◆ **TASK GOAL**: Please retype every entry, keeping each one exactly as written.

◆ **SOURCE MATERIAL**:
■ ■ ■

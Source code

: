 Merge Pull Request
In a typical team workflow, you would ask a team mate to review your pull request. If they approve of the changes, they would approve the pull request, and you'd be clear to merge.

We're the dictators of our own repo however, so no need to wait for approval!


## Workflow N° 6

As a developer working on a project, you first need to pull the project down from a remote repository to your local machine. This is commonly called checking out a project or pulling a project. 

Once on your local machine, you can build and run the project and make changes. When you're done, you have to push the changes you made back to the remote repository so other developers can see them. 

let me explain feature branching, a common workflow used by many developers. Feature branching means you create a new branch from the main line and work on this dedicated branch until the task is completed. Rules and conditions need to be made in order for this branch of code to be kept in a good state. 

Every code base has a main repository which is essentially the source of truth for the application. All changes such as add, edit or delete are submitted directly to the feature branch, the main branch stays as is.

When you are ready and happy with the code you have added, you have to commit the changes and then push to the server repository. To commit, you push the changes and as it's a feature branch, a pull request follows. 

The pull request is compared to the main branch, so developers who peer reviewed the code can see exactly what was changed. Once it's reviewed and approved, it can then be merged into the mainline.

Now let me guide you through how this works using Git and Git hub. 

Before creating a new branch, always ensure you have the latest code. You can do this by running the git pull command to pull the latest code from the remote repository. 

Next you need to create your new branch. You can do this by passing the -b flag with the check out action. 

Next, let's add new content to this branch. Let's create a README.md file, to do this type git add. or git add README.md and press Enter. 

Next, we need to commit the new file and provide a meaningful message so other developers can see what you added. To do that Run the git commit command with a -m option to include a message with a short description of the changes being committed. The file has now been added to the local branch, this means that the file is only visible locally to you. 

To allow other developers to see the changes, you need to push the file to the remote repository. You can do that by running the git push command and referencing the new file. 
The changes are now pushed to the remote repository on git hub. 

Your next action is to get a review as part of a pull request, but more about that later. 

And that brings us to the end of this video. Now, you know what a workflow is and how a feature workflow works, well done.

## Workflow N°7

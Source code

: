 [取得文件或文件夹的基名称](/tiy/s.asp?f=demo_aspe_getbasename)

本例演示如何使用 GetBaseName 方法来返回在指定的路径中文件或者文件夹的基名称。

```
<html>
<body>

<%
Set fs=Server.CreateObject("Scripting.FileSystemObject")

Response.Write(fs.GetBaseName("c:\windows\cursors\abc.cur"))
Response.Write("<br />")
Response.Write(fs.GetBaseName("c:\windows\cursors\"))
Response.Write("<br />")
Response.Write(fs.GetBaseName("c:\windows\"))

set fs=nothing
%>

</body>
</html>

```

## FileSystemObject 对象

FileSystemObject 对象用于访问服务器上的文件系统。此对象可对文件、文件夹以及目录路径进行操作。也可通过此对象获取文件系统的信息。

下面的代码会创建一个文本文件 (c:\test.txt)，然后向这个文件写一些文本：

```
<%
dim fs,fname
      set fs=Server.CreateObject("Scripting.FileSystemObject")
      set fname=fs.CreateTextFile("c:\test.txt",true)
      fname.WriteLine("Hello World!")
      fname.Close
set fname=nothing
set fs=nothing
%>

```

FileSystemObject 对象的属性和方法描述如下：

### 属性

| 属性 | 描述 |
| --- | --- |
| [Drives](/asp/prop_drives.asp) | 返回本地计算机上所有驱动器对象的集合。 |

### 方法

■ ■ ■

◆ **WRITTEN REPLY**:
Source code

: Merge Pull Request
In a typical team workflow, you would ask a team mate to review your pull request. If they approve of the changes, they would approve the pull request, and you'd be clear to merge.

We're the dictators of our own repo however, so no need to wait for approval!


## Workflow N° 6

As a developer working on a project, you first need to pull the project down from a remote repository to your local machine. This is commonly called checking out a project or pulling a project. 

Once on your local machine, you can build and run the project and make changes. When you're done, you have to push the changes you made back to the remote repository so other developers can see them. 

let me explain feature branching, a common workflow used by many developers. Feature branching means you create a new branch from the main line and work on this dedicated branch until the task is completed. Rules and conditions need to be made in order for this branch of code to be kept in a good state. 

Every code base has a main repository which is essentially the source of truth for the application. All changes such as add, edit or delete are submitted directly to the feature branch, the main branch stays as is.

When you are ready and happy with the code you have added, you have to commit the changes and then push to the server repository. To commit, you push the changes and as it's a feature branch, a pull request follows. 

The pull request is compared to the main branch, so developers who peer reviewed the code can see exactly what was changed. Once it's reviewed and approved, it can then be merged into the mainline.

Now let me guide you through how this works using Git and Git hub. 

Before creating a new branch, always ensure you have the latest code. You can do this by running the git pull command to pull the latest code from the remote repository. 

Next you need to create your new branch. You can do this by passing the -b flag with the check out action. 

Next, let's add new content to this branch. Let's create a README.md file, to do this type git add. or git add README.md and press Enter. 

Next, we need to commit the new file and provide a meaningful message so other developers can see what you added. To do that Run the git commit command with a -m option to include a message with a short description of the changes being committed. The file has now been added to the local branch, this means that the file is only visible locally to you. 

To allow other developers to see the changes, you need to push the file to the remote repository. You can do that by running the git push command and referencing the new file. 
The changes are now pushed to the remote repository on git hub. 

Your next action is to get a review as part of a pull request, but more about that later. 

And that brings us to the end of this video. Now, you know what a workflow is and how a feature workflow works, well done.

## Workflow N°7

Source code

: [取得文件或文件夹的基名称](/tiy/s.asp?f=demo_aspe_getbasename)

本例演示如何使用 GetBaseName 方法来返回在指定的路径中文件或者文件夹的基名称。

```
<html>
<body>

<%
Set fs=Server.CreateObject("Scripting.FileSystemObject")

Response.Write(fs.GetBaseName("c:\windows\cursors\abc.cur"))
Response.Write("<br />")
Response.Write(fs.GetBaseName("c:\windows\cursors\"))
Response.Write("<br />")
Response.Write(fs.GetBaseName("c:\windows\"))

set fs=nothing
%>

</body>
</html>

```

## FileSystemObject 对象

FileSystemObject 对象用于访问服务器上的文件系统。此对象可对文件、文件夹以及目录路径进行操作。也可通过此对象获取文件系统的信息。

下面的代码会创建一个文本文件 (c:\test.txt)，然后向这个文件写一些文本：

```
<%
dim fs,fname
      set fs=Server.CreateObject("Scripting.FileSystemObject")
      set fname=fs.CreateTextFile("c:\test.txt",true)
      fname.WriteLine("Hello World!")
      fname.Close
set fname=nothing
set fs=nothing
%>

```

FileSystemObject 对象的属性和方法描述如下：

### 属性

| 属性 | 描述 |
| --- | --- |
| [Drives](/asp/prop_drives.asp) | 返回本地计算机上所有驱动器对象的集合。 |

### 方法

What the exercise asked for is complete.